Before I jump into the discussion, I want to point out that the verb translated “train up” comes from the Hebrew word that means to initiate, or to begin, or to inaugurate. It was often used of the dedication of objects, such as the Temple. In fact, it is the word from which the Hebrew term Hanukkah is derived. You will recall that Hanukkah is the Jewish festival commemorating the re-dedication of the Temple following its defilement by Antiochus Epiphanes in the 2nd century b.c. Some conclude from this that parents are therefore to consecrate and dedicate their children to God from a very early age, committing themselves from the start to raise them for the glory of God.

Returning now to the text, most take this as a promise, or at least as a general rule (admitting of some exceptions). There is but one way that every child “should” go and that is in the path of obedience and righteousness and truth as a disciple of Jesus. In other words, the “way he should go” is God’s way of holiness and trust in Christ. If you are faithful to do this, rest assured that even in old age he/she will not depart from it.

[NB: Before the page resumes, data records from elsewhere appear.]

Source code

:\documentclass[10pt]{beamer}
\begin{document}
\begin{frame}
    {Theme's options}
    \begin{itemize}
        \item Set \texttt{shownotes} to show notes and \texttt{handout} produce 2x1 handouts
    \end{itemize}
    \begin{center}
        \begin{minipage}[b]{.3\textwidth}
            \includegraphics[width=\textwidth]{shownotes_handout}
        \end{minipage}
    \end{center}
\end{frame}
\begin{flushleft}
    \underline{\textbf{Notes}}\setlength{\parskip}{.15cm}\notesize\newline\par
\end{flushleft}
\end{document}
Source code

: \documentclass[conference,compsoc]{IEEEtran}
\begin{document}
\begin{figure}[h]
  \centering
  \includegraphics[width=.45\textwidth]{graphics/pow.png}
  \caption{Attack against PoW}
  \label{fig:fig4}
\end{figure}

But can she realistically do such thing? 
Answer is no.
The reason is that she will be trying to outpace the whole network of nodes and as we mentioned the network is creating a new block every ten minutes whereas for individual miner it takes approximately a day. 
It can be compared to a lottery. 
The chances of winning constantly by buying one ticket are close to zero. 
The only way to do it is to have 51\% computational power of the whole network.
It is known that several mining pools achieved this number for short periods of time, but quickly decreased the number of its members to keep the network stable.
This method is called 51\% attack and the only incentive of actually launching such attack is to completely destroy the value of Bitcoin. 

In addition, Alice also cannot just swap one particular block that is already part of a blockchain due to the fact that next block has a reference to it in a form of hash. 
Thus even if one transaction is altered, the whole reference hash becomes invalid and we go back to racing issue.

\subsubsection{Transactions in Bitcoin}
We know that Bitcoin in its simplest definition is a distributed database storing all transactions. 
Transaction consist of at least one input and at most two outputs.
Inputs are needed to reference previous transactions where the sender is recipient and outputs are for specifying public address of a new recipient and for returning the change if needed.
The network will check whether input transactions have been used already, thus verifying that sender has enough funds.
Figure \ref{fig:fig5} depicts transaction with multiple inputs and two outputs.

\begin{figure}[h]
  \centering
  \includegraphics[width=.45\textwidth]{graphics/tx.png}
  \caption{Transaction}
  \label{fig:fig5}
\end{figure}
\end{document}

But what about the second half of the verse? What precisely are we being told? Some take this to mean that if you raise your child in the way Scripture prescribes God will save him/her. But we know this isn’t always true. It is true, of course, that God most often works through means. Being raised in a Christian home with parents who discipline and educate their kids according to God’s Word more often than not results in those children eventually coming to faith in Jesus. But we all know of exceptions to this. And what about those kids who are raised in ungodly homes by abusive parents? Some of them have wonderful stories of conversion to Christ.

Others take this to mean that although they may not be saved they will retain in large measure the moral influence of their upbringing. Or perhaps if they are raised properly, but then go astray, at some point in the future they will return to the lifestyle and moral principles instilled in them by their Christian parents.

Even if this is the correct meaning of the text, we must remember that it isn’t an iron-clad guarantee. Remember: proverbs are principles, not promises! Thus there are always exceptions. I can’t count the number of parents I’ve spoken with who live in paralyzing guilt, as they’ve watched their children spin out of control well into their adult years. They then blame themselves, concluding that it’s all due to their failure as parents.

Sometimes that’s true. But definitely not always. You may well be nearly the perfect parent who established and maintained a godly, biblical atmosphere in your home. You may well have applied discipline precisely as God would have it. Yet your child or children rebelled and they give no signs of repentance. The bottom line is this: You cannot control their choices. You can control your will, but you cannot control theirs. Your kids are not computers who can be programmed to behave precisely as you want of them.

Stuart argues for another translation. The passage literally says, “train up a child according to his way.” Some say this means, show respect for his/her individuality and vocational aptitude. Training and childhood education should be tailored or modified to make room for and to help develop the child’s own unique gifts and capacities. Others take the words “his way” to mean the nature of the child as a child. In other words, train up the child in accordance with what we know about the nature and behavior of children as children. But that seems so obvious and common sensical that I hardly think Scripture need tell us.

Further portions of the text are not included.